Pre-Kindergarten mea culpa: Education Minister reprimanded for paying experts
The Canadian Press
Published Friday, August 23, 2019 9:33AM EDT
The Minister of Education, Jean-Francois Roberge, apologized Thursday for contravening practices concerning the reimbursement of expenses for witnesses in parliamentary committee.
He finally acknowledged his mistake on Thursday in a parliamentary scrum after having maintained for several weeks that it was okay to reimburse the travel expenses of New Yorkers and Ontarians who supported his bill.
The day before, Roberge was called to order by the Speaker of the National Assembly, Francois Paradis.
In a written decision sent to the Parti Quebecois and the Quebec Liberal Party, Paradis recalled that the practice "to date" prohibits the reimbursement of travel expenses of witnesses in parliamentary committee by ministries or public bodies.
He pointed out a parliamentary committee could decide to reimburse, out of its budget, the expenses incurred by a witness when the presence of the latter is considered essential. However this normally does not happen.
On Thursday, Roberge began by saying that this directive was "fuzzy" and that he was pleased that Paradis clarified it.
He ended up admitting that he had made a mistake in bringing these groups to Quebec on all-expenses paid trips instead of using videoconferencing, which has been available in the National Assembly since 2009.
He also admitted that his team did not do all the necessary checks.
"Legault said it in his inaugural speech: Quebecers expect us to work very hard, to be attentive, honest and able to admit it when we make a mistake, did he declare. Yes, it was unclear, but it was still a mistake not to do all, all, all the checks and not to have them videoconferenced. We should have had them videoconferenced. (...) Now that it's clear, we'll follow the rules," said Roberge.

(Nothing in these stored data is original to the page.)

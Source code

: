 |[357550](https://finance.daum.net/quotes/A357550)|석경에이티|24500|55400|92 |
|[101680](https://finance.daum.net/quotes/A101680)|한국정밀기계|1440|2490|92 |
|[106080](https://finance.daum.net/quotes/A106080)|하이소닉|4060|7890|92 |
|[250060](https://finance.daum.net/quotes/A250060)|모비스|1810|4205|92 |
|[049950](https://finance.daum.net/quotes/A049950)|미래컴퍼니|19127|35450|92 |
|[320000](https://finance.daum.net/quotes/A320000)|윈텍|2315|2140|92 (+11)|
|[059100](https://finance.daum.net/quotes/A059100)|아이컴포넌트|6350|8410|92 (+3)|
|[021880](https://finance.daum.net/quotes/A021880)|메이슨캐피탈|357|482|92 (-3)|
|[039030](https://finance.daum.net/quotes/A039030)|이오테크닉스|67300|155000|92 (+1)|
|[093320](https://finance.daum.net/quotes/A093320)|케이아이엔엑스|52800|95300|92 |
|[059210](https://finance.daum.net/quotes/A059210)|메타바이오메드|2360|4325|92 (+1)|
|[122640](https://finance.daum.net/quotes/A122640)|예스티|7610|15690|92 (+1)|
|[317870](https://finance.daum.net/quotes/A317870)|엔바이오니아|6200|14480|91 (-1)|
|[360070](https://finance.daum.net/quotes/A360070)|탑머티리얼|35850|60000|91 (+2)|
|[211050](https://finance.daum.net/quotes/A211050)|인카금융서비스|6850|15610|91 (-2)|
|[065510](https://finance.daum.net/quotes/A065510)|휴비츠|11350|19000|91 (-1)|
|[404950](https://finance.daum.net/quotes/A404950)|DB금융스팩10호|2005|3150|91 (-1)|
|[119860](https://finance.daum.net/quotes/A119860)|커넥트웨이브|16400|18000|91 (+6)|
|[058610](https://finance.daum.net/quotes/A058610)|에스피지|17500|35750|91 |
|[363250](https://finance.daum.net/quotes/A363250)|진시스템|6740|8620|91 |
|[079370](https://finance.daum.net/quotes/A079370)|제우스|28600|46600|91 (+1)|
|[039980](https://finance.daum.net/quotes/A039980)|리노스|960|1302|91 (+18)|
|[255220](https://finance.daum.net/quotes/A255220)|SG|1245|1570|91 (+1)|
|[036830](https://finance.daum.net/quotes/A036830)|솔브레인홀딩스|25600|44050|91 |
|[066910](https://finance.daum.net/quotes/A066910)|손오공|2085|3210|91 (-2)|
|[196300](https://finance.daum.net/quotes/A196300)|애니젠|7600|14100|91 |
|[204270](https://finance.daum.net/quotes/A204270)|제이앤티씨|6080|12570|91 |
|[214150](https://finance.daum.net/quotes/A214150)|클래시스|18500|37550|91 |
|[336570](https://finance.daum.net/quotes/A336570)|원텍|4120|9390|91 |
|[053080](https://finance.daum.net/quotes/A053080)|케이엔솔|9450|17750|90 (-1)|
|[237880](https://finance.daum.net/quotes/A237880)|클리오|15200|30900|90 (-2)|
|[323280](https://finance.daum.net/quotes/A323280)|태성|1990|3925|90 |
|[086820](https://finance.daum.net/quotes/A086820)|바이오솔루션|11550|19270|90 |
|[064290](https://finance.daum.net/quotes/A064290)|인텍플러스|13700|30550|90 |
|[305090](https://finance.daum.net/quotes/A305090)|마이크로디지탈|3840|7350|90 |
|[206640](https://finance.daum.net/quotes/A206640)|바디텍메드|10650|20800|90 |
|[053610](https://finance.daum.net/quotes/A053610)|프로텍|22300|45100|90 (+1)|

Quebec Solidaire also asked for an investigation by the Ethics Commissioner. The political party believes that Roberge's move "opens the door to appearances of conflicts of interest" and sets a precedent by "creating categories of stakeholders during special consultations: those whose expenses are incurred by their participation are compensated and those who have to pay everything out of pocket."